The second figure is an exploded perspective view of a light emitting diode element according to a first embodiment of the present invention.

The third figure is a perspective assembled view of the light emitting diode element of the first embodiment of the present invention.

The fourth figure is an exploded cross-sectional view of a light-emitting diode element of a second embodiment of the present invention.

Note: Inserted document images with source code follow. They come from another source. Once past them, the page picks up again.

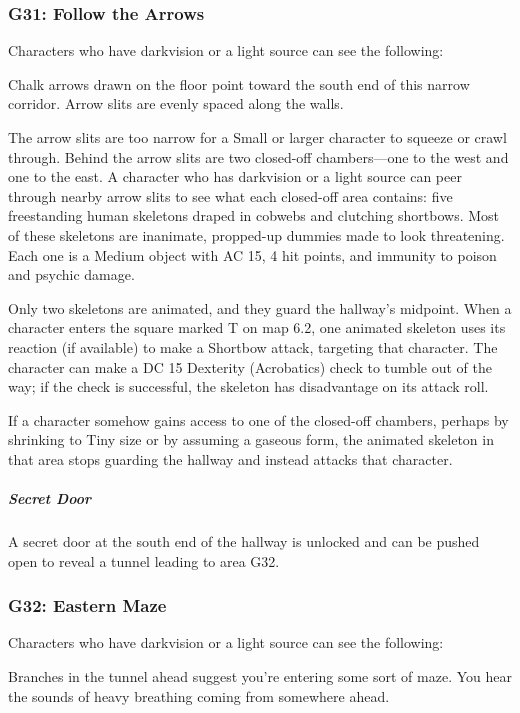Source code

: \documentclass[10pt,a4paper,twoside,bg=print,twocolumn,openany,nodeprecatedcode]{dndbook}
\begin{document}
\subsubsection{G31: Follow the Arrows}
Characters who have darkvision or a light source can see the following:

\begin{DndReadAloud}{}
Chalk arrows drawn on the floor point toward the south end of this narrow corridor. Arrow slits are evenly spaced along the walls.

\end{DndReadAloud}

The arrow slits are too narrow for a Small or larger character to squeeze or crawl through. Behind the arrow slits are two closed-off chambers—one to the west and one to the east. A character who has darkvision or a light source can peer through nearby arrow slits to see what each closed-off area contains: five freestanding human skeletons draped in cobwebs and clutching shortbows. Most of these skeletons are inanimate, propped-up dummies made to look threatening. Each one is a Medium object with AC 15, 4 hit points, and immunity to poison and psychic damage.

Only two skeletons are animated, and they guard the hallway's midpoint. When a character enters the square marked T on map 6.2, one animated skeleton uses its reaction (if available) to make a Shortbow attack, targeting that character. The character can make a DC 15 Dexterity (Acrobatics) check to tumble out of the way; if the check is successful, the skeleton has disadvantage on its attack roll.

If a character somehow gains access to one of the closed-off chambers, perhaps by shrinking to Tiny size or by assuming a gaseous form, the animated skeleton in that area stops guarding the hallway and instead attacks that character.

\subparagraph{Secret Door}
A secret door at the south end of the hallway is unlocked and can be pushed open to reveal a tunnel leading to area G32.

\subsubsection{G32: Eastern Maze}
Characters who have darkvision or a light source can see the following:

\begin{DndReadAloud}{}
Branches in the tunnel ahead suggest you're entering some sort of maze. You hear the sounds of heavy breathing coming from somewhere ahead.

\end{DndReadAloud}
\end{document}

Fig. 5 is a sectional view showing the combination of the light-emitting diode elements of the second embodiment of the present invention.

110. . . Substrate

112. . . Upper surface

114. . . Retaining wall

120. . . Circuit layer

130. . . Light-emitting diode grain

140. . . Light-transmissive glue

150. . . Fluorescent film

160. . . Package

162. . . Glossy surface

Claims (12)

A light emitting diode element comprising:
a substrate having an upper wall surface having a retaining wall portion;
a light emitting diode die disposed on the upper surface and located inside a range surrounded by the retaining wall portion;
a light-transmitting rubber material covering the light-emitting diode crystal grains;
A phosphor sheet is disposed on the retaining wall portion and the transparent adhesive material such that the light emitting diode die and the transparent adhesive material are located between the substrate and the fluorescent sheet. The light emitting diode device of claim 1, further comprising a circuit layer disposed on the upper surface of the substrate, the light emitting diode die electrically connected to the circuit layer. The light emitting diode device of claim 2, further comprising a package covering the upper surface of the substrate, the phosphor sheet and the circuit layer. The light-emitting diode component of claim 3, wherein the package has a substantially convex arc-shaped light-emitting surface. The light-emitting diode component of claim 1, wherein the retaining wall portion has a predetermined height, and the light-transmitting adhesive material has a set height substantially equal to the predetermined height. The light-emitting diode component of claim 1, wherein the retaining wall portion has a predetermined height, and the light-transmitting adhesive material has a set height greater than the predetermined height. The illuminating diode device of claim 6, wherein the illuminating sheet has a protruding portion that abuts against the retaining wall portion. The light-emitting diode element according to claim 1, wherein the retaining wall portion is substantially D-shaped, and the fluorescent sheet is substantially D-shaped and disposed at the retaining wall portion. A method for packaging a light emitting diode component, comprising:
a) providing a substrate, one of the upper surface of the substrate is formed with a retaining wall portion;
b) disposing a light emitting diode die on the substrate;
c) disposing a light-transmitting adhesive material inside the range surrounded by the retaining wall portion and covering the light-emitting diode die;
d) setting a fluorescent sheet on the transparent adhesive material; The method for packaging a light-emitting diode according to claim 8 of the patent application, after the step a, further comprises:
A circuit layer is formed on the upper surface. The method for packaging a light-emitting diode according to claim 9 of the patent application, after the step d, further comprises a step:
e) forming a package covering the upper surface of the substrate and the phosphor sheet. The packaged wind method of the light-emitting diode according to the eighth aspect of the invention, wherein the fluorescent sheet has a protruding portion, the protruding portion abuts against the retaining wall portion to make the light-emitting diode die and The light transmissive glue is located between the substrate and the phosphor sheet.